En fait, ce sont surtout ses médiums, qui me rappellent étrangement ceux d' Helena Michaelsen d'Imperia, qui m'avaient interpelé, même s'il est encore prématuré pour elle d'égaler le niveau d'interprétation de la frontwoman de l'illustre groupe néerlandais. A voir si les progrès tant attendus seront de la partie sur leur prochain opus...
Oui c'est vraiment ça! J'ai grincé des dents sur quelques notes! C'est dommage car à cause de ça je n'arrive pas à rentrer pleinement dedans!
Concernant Imperia, je ne connais pas, je vais donc écouter ça.
Maintenant il est clair que la chanteuse doit s'améliorer sinon je crains que ça va être difficile pour ce groupe de se démarquer
Imperia est un groupe de metal symphonique de renom, que je suis depuis ses premiers albums, et dont le répertoire pourrait te plaire.
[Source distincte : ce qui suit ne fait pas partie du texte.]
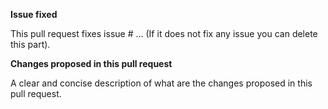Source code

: **Issue fixed**

This pull request fixes issue # ...
(If it does not fix any issue you can delete this part).

**Changes proposed in this pull request**

A clear and concise description of what are the changes proposed in this pull request.

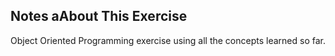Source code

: ## Notes aAbout This Exercise

Object Oriented Programming exercise using all the concepts learned so far.
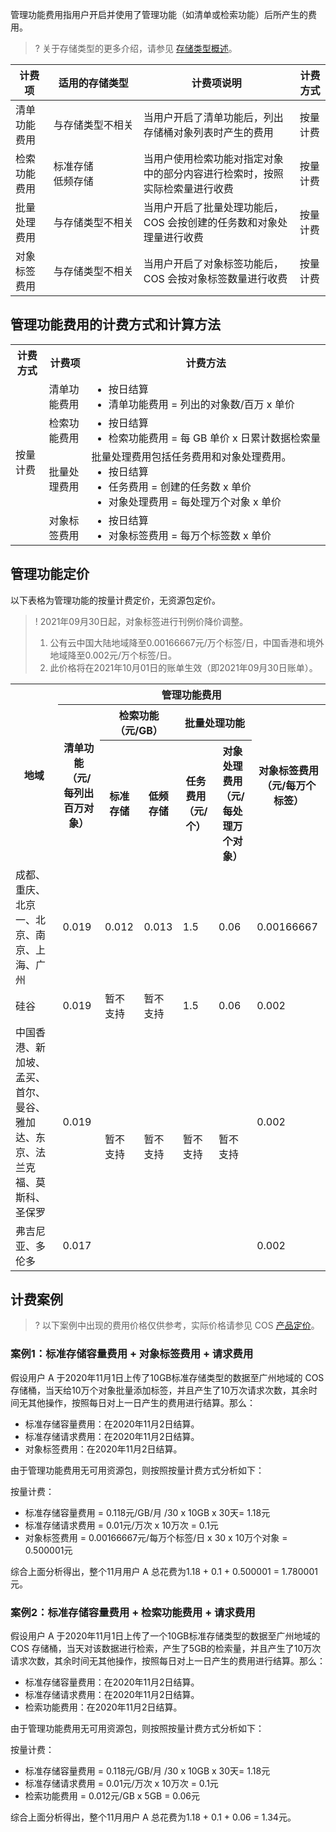 管理功能费用指用户开启并使用了管理功能（如清单或检索功能）后所产生的费用。

>? 关于存储类型的更多介绍，请参见 [存储类型概述](https://cloud.tencent.com/document/product/436/33417)。
> 

<table>
<thead>
<tr>
<th>计费项</th>
<th>适用的存储类型</th>
<th>计费项说明</th>
<th>计费方式</th>
</tr>
</thead>
<tbody><tr>
<td>清单功能费用</td>
<td nowrap="nowrap">与存储类型不相关</td>
<td>当用户开启了清单功能后，列出存储桶对象列表时产生的费用</td>
<td>按量计费</li></td>
</tr>
<tr>
<td >检索功能费用</td>
<td>标准存储<br>低频存储</td>
<td>当用户使用检索功能对指定对象中的部分内容进行检索时，按照实际检索量进行收费</td>
<td>按量计费</td>
</tr>
<tr>
<td>批量处理费用</td>
<td nowrap="nowrap">与存储类型不相关</td>
<td>当用户开启了批量处理功能后，COS 会按创建的任务数和对象处理量进行收费</td>
<td>按量计费</td>
</tr>
<tr>
<td>对象标签费用</td>
<td nowrap="nowrap">与存储类型不相关</td>
<td>当用户开启了对象标签功能后，COS 会按对象标签数量进行收费</td>
<td>按量计费</td>
</tr>
</tbody></table>



## 管理功能费用的计费方式和计算方法

<table>
   <tr>
      <th>计费方式</th>
      <th>计费项</th>
      <th>计费方法</th>
   </tr>
   <tr>
      <td rowspan=4>按量计费</td>
      <td>清单功能费用</td>
      <td nowrap="nowrap"><ul  style="margin: 0;"><li>按日结算</li><li>清单功能费用 = 列出的对象数/百万 x 单价</li></ul></td>
   </tr>
   <tr>
      <td>检索功能费用</td>
      <td nowrap="nowrap"><ul  style="margin: 0;"><li>按日结算</li><li>检索功能费用 = 每 GB 单价 x 日累计数据检索量</li></ul></td>
   </tr>
   <tr>
      <td>批量处理费用</td>
			<td nowrap="nowrap">批量处理费用包括任务费用和对象处理费用。<ul  style="margin: 0;"><li>按日结算<br><li>任务费用 = 创建的任务数 x 单价</li><li>对象处理费用 = 每处理万个对象 x 单价</li></ul></td>
   </tr>
   <tr>
      <td>对象标签费用</td>
			<td nowrap="nowrap"><ul  style="margin: 0;"><li>按日结算</li><li>对象标签费用 = 每万个标签数 x 单价</li></ul></td>
   </tr>
</table>


## 管理功能定价

以下表格为管理功能的按量计费定价，无资源包定价。

>! 2021年09月30日起，对象标签进行刊例价降价调整。
> 1. 公有云中国大陆地域降至0.00166667元/万个标签/日，中国香港和境外地域降至0.002元/万个标签/日。
> 2. 此价格将在2021年10月01日的账单生效（即2021年09月30日账单）。
>

<table>
   <tr>
      <th rowspan=3 width="15%">地域</td>
      <th colspan=6>管理功能费用</td>
   </tr>
   <tr>
      <th rowspan=2>清单功能（元/每列出百万对象）</td>
      <th colspan=2>检索功能（元/GB）</td>
      <th colspan=2>批量处理功能</td>
      <th rowspan=2>对象标签费用（元/每万个标签）</td>
   </tr>
   <tr>
      <th>标准存储</td>
      <th>低频存储</td>
      <th>任务费用（元/个）</td>
      <th>对象处理费用（元/每处理万个对象）</td>
   </tr>
   <tr>
      <td>成都、重庆、北京一、北京、南京、上海、广州</td>
      <td>0.019</td>
      <td>0.012</td>
      <td>0.013</td>
      <td>1.5</td>
      <td>0.06</td>
      <td>0.00166667</td>
   </tr>
   <tr>
      <td>硅谷</td>
      <td>0.019</td>
      <td rowspan=1>暂不支持</td>
      <td rowspan=1>暂不支持</td>
      <td>1.5</td>
      <td>0.06</td>
      <td>0.002</td>
   </tr>
   <tr>
      <td>中国香港、新加坡、孟买、首尔、曼谷、雅加达、东京、法兰克福、莫斯科、圣保罗</td>
      <td>0.019</td>
      <td rowspan=2>暂不支持</td>
      <td rowspan=2>暂不支持</td>
      <td rowspan=2>暂不支持</td>
      <td rowspan=2>暂不支持</td>
      <td>0.002</td>
   </tr>
   <tr>
      <td>弗吉尼亚、多伦多</td>
      <td>0.017</td>
      <td>0.002</td>
   </tr>
</table>


## 计费案例

>? 以下案例中出现的费用价格仅供参考，实际价格请参见 COS [产品定价](https://buy.cloud.tencent.com/price/cos)。
>


### 案例1：标准存储容量费用 + 对象标签费用 + 请求费用

假设用户 A 于2020年11月1日上传了10GB标准存储类型的数据至广州地域的 COS 存储桶，当天给10万个对象批量添加标签，并且产生了10万次请求次数，其余时间无其他操作，按照每日对上一日产生的费用进行结算。那么：

- 标准存储容量费用：在2020年11月2日结算。
- 标准存储请求费用：在2020年11月2日结算。
- 对象标签费用：在2020年11月2日结算。

由于管理功能费用无可用资源包，则按照按量计费方式分析如下：

按量计费：
 - 标准存储容量费用 = 0.118元/GB/月 /30 x 10GB x 30天= 1.18元
 - 标准存储请求费用 = 0.01元/万次 x 10万次 = 0.1元
 - 对象标签费用 = 0.00166667元/每万个标签/日 x 30 x 10万个对象 = 0.500001元


综合上面分析得出，整个11月用户 A 总花费为1.18 + 0.1 + 0.500001 = 1.780001元。


### 案例2：标准存储容量费用 + 检索功能费用 + 请求费用

假设用户 A 于2020年11月1日上传了一个10GB标准存储类型的数据至广州地域的 COS 存储桶，当天对该数据进行检索，产生了5GB的检索量，并且产生了10万次请求次数，其余时间无其他操作，按照每日对上一日产生的费用进行结算。那么：

- 标准存储容量费用：在2020年11月2日结算。
- 标准存储请求费用：在2020年11月2日结算。
- 检索功能费用：在2020年11月2日结算。

由于管理功能费用无可用资源包，则按照按量计费方式分析如下：

按量计费：
 - 标准存储容量费用 = 0.118元/GB/月 /30 x 10GB x 30天= 1.18元
 - 标准存储请求费用 = 0.01元/万次 x 10万次 = 0.1元
 - 检索功能费用 = 0.012元/GB x 5GB = 0.06元


综合上面分析得出，整个11月用户 A 总花费为1.18 + 0.1 + 0.06 = 1.34元。
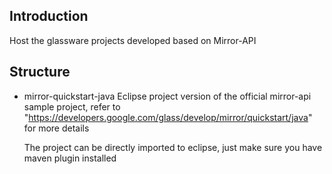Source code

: 
## Introduction

Host the glassware projects developed based on Mirror-API

## Structure

  * mirror-quickstart-java
    Eclipse project version of the official mirror-api sample project, refer to "https://developers.google.com/glass/develop/mirror/quickstart/java" for more details

    The project can be directly imported to eclipse, just make sure you have maven plugin installed 

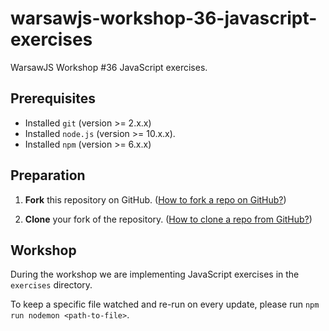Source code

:warsawjs-workshop-36-javascript-exercises
=========================================

WarsawJS Workshop #36 JavaScript exercises.

## Prerequisites

- Installed `git` (version >= 2.x.x)
- Installed `node.js` (version >= 10.x.x).
- Installed `npm` (version >= 6.x.x)

## Preparation

1. **Fork** this repository on GitHub. ([How to fork a repo on GitHub?](https://help.github.com/en/articles/fork-a-repo))

2. **Clone** your fork of the repository. ([How to clone a repo from GitHub?](https://help.github.com/en/articles/cloning-a-repository))

## Workshop

During the workshop we are implementing JavaScript exercises in the `exercises` directory.

To keep a specific file watched and re-run on every update, please run `npm run nodemon <path-to-file>`.
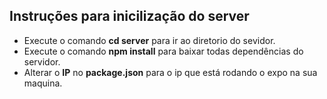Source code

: ## Instruções para inicilização do server ##

- Execute o comando **cd server** para ir ao diretorio do sevidor.
- Execute o comando **npm install** para baixar todas dependências do servidor.
- Alterar o **IP** no **package.json** para o ip que está rodando o expo na sua maquina.
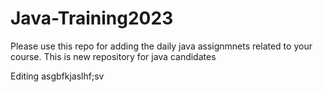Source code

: # Java-Training2023
Please use this repo for adding the daily java assignmnets related to your course. This is new repository for java candidates

Editing asgbfkjaslhf;sv
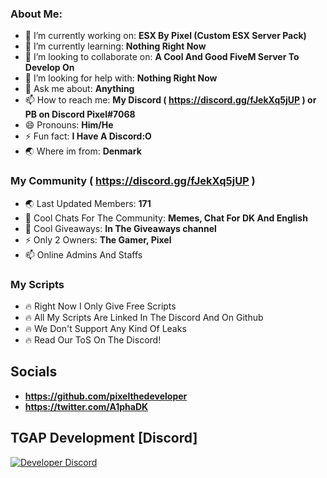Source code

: 

### About Me:

- 🔭 I’m currently working on: **ESX By Pixel (Custom ESX Server Pack)**
- 🌱 I’m currently learning: **Nothing Right Now**
- 👯 I’m looking to collaborate on: **A Cool And Good FiveM Server To Develop On**
- 🤔 I’m looking for help with: **Nothing Right Now**
- 💬 Ask me about: **Anything**
- 📫 How to reach me: **My Discord ( https://discord.gg/fJekXq5jUP ) or PB on Discord Pixel#7068**
- 😄 Pronouns: **Him/He**
- ⚡ Fun fact: **I Have A Discord:O**
- 🌏 Where im from: **Denmark**

### My Community ( https://discord.gg/fJekXq5jUP )

- 🌏 Last Updated Members: **171**
- 💬 Cool Chats For The Community: **Memes, Chat For DK And English**
- 🎉 Cool Giveaways: **In The Giveaways channel**
- ⚡ Only 2 Owners: **The Gamer, Pixel**
- 📫 Online Admins And Staffs

### My Scripts

- 🔥 Right Now I Only Give Free Scripts
- 🔥 All My Scripts Are Linked In The Discord And On Github
- 🔥 We Don't Support Any Kind Of Leaks
- 🔥 Read Our ToS On The Discord!

## Socials
- **https://github.com/pixelthedeveloper**
- **https://twitter.com/A1phaDK**

## TGAP Development [Discord]
[![Developer Discord](https://discordapp.com/api/guilds/909261119103832084/widget.png?style=banner3)](https://discord.gg/fJekXq5jUP)
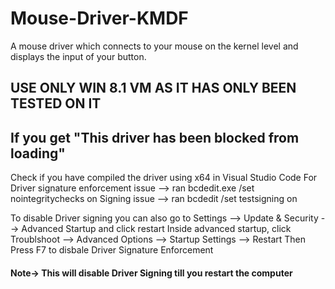 # Mouse-Driver-KMDF
A mouse driver which connects to your mouse on the kernel level and displays the input of your button.

## USE ONLY WIN 8.1 VM AS IT HAS ONLY BEEN TESTED ON IT

## If you get "This driver has been blocked from loading"
Check if you have compiled the driver using x64 in Visual Studio Code
For Driver signature enforcement issue --> ran bcdedit.exe /set nointegritychecks on
Signing issue --> ran bcdedit /set testsigning on

To disable Driver signing you can also go to Settings --> Update & Security --> Advanced Startup and click restart
Inside advanced startup, click Troublshoot --> Advanced Options --> Startup Settings --> Restart
Then Press F7 to disbale Driver Signature Enforcement
#### Note-> This will disable Driver Signing till you restart the computer

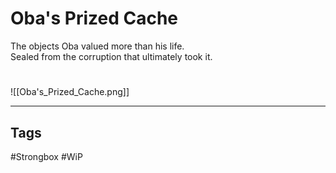 # Oba's Prized Cache
The objects Oba valued more than his life.  
Sealed from the corruption that ultimately took it.

#
![[Oba's_Prized_Cache.png]]

---
## Tags
#Strongbox
#WiP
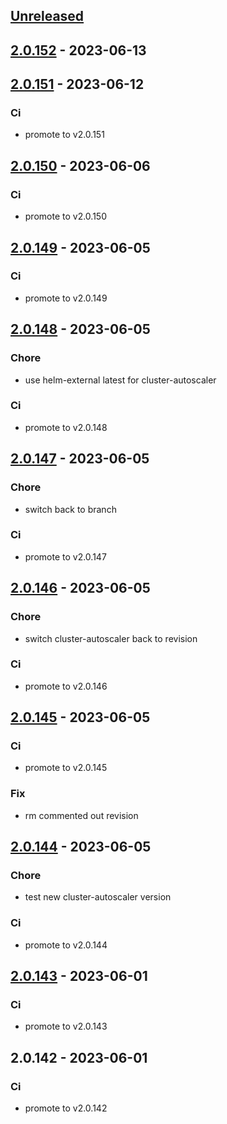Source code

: <a name="unreleased"></a>
## [Unreleased]


<a name="2.0.152"></a>
## [2.0.152] - 2023-06-13

<a name="2.0.151"></a>
## [2.0.151] - 2023-06-12
### Ci
- promote to v2.0.151


<a name="2.0.150"></a>
## [2.0.150] - 2023-06-06
### Ci
- promote to v2.0.150


<a name="2.0.149"></a>
## [2.0.149] - 2023-06-05
### Ci
- promote to v2.0.149


<a name="2.0.148"></a>
## [2.0.148] - 2023-06-05
### Chore
- use helm-external latest for cluster-autoscaler

### Ci
- promote to v2.0.148


<a name="2.0.147"></a>
## [2.0.147] - 2023-06-05
### Chore
- switch back to branch

### Ci
- promote to v2.0.147


<a name="2.0.146"></a>
## [2.0.146] - 2023-06-05
### Chore
- switch cluster-autoscaler back to revision

### Ci
- promote to v2.0.146


<a name="2.0.145"></a>
## [2.0.145] - 2023-06-05
### Ci
- promote to v2.0.145

### Fix
- rm commented out revision


<a name="2.0.144"></a>
## [2.0.144] - 2023-06-05
### Chore
- test new cluster-autoscaler version

### Ci
- promote to v2.0.144


<a name="2.0.143"></a>
## [2.0.143] - 2023-06-01
### Ci
- promote to v2.0.143


<a name="2.0.142"></a>
## 2.0.142 - 2023-06-01
### Ci
- promote to v2.0.142


[Unreleased]: https://gitlab.industrysoftware.automation.siemens.com/caas-ops/fleet/aws-usea1-qa-qa/compare/2.0.152...HEAD
[2.0.152]: https://gitlab.industrysoftware.automation.siemens.com/caas-ops/fleet/aws-usea1-qa-qa/compare/2.0.151...2.0.152
[2.0.151]: https://gitlab.industrysoftware.automation.siemens.com/caas-ops/fleet/aws-usea1-qa-qa/compare/2.0.150...2.0.151
[2.0.150]: https://gitlab.industrysoftware.automation.siemens.com/caas-ops/fleet/aws-usea1-qa-qa/compare/2.0.149...2.0.150
[2.0.149]: https://gitlab.industrysoftware.automation.siemens.com/caas-ops/fleet/aws-usea1-qa-qa/compare/2.0.148...2.0.149
[2.0.148]: https://gitlab.industrysoftware.automation.siemens.com/caas-ops/fleet/aws-usea1-qa-qa/compare/2.0.147...2.0.148
[2.0.147]: https://gitlab.industrysoftware.automation.siemens.com/caas-ops/fleet/aws-usea1-qa-qa/compare/2.0.146...2.0.147
[2.0.146]: https://gitlab.industrysoftware.automation.siemens.com/caas-ops/fleet/aws-usea1-qa-qa/compare/2.0.145...2.0.146
[2.0.145]: https://gitlab.industrysoftware.automation.siemens.com/caas-ops/fleet/aws-usea1-qa-qa/compare/2.0.144...2.0.145
[2.0.144]: https://gitlab.industrysoftware.automation.siemens.com/caas-ops/fleet/aws-usea1-qa-qa/compare/2.0.143...2.0.144
[2.0.143]: https://gitlab.industrysoftware.automation.siemens.com/caas-ops/fleet/aws-usea1-qa-qa/compare/2.0.142...2.0.143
Perso, j'aurais un petit faible pour l'album "Queen of Light", sorti en 2007, avec notamment l'ensorcelante ballade "Abyssum", magistralement interprétée par Helena. Difficile, dans ces conditions, pour Leticia de se mesurer à elle, mais elle doit persévérer pour s'améliorer et permettre ainsi au groupe de ne pas rester dans l'ombre trop longtemps.
Pour ma part je suis désolé mais cette chanteuse chante si faux tout le long que je n'ai franchement réussi à écouter ce disque, j'ai finis par seulement le parcourir de ci de là en travers et il en ressort que c'est dommage d'avoir une telle chanteuse parce qu'il y a un petit potentiel dans le reste du groupe....mais bon pour les morceaux que j'ai réussi à écouter en entier c'était pas dingue dingue non plus et assez décousu même si certains passages sont biens. Pour moi pour l'instant ce sera dans la case "si ils passaient dans mon quartier je vais les voir en live, sinon sur album c'est niet".